Task
Gather, from the listing beneath this task, every line holding the string "basePath".

Records for processing

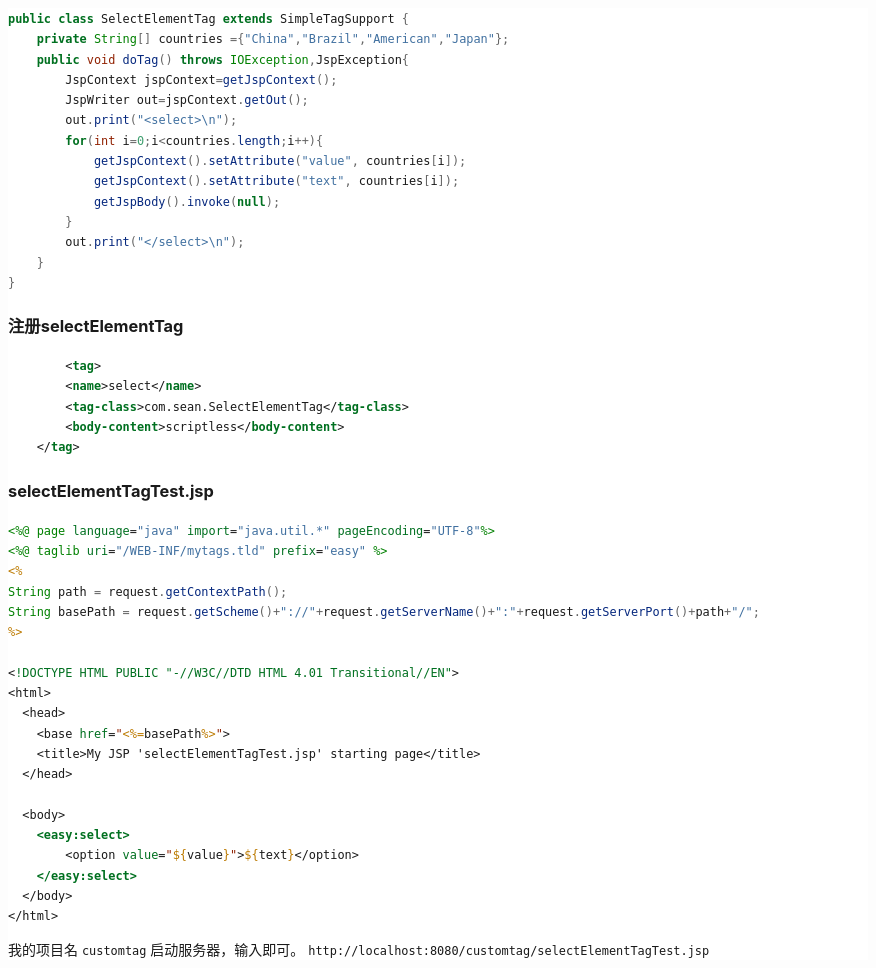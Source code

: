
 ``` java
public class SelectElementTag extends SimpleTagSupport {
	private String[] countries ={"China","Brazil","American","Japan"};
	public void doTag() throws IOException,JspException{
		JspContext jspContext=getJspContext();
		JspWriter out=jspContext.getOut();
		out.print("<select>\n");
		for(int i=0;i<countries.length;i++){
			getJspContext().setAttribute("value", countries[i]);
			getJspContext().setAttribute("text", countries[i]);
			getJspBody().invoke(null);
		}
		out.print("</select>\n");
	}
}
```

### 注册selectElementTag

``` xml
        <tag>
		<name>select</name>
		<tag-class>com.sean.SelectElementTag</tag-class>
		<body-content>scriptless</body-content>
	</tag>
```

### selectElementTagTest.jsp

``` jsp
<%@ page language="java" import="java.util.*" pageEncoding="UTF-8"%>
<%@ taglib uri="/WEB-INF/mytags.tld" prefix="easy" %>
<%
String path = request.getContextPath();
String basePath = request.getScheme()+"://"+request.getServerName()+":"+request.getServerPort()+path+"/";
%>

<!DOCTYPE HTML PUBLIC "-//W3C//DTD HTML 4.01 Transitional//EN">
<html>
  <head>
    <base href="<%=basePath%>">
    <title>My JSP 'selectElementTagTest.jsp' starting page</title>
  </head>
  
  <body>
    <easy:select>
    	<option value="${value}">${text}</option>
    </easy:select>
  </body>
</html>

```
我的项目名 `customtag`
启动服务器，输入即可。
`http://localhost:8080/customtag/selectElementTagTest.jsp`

Result of the task
String basePath = request.getScheme()+"://"+request.getServerName()+":"+request.getServerPort()+path+"/";
    <base href="<%=basePath%>">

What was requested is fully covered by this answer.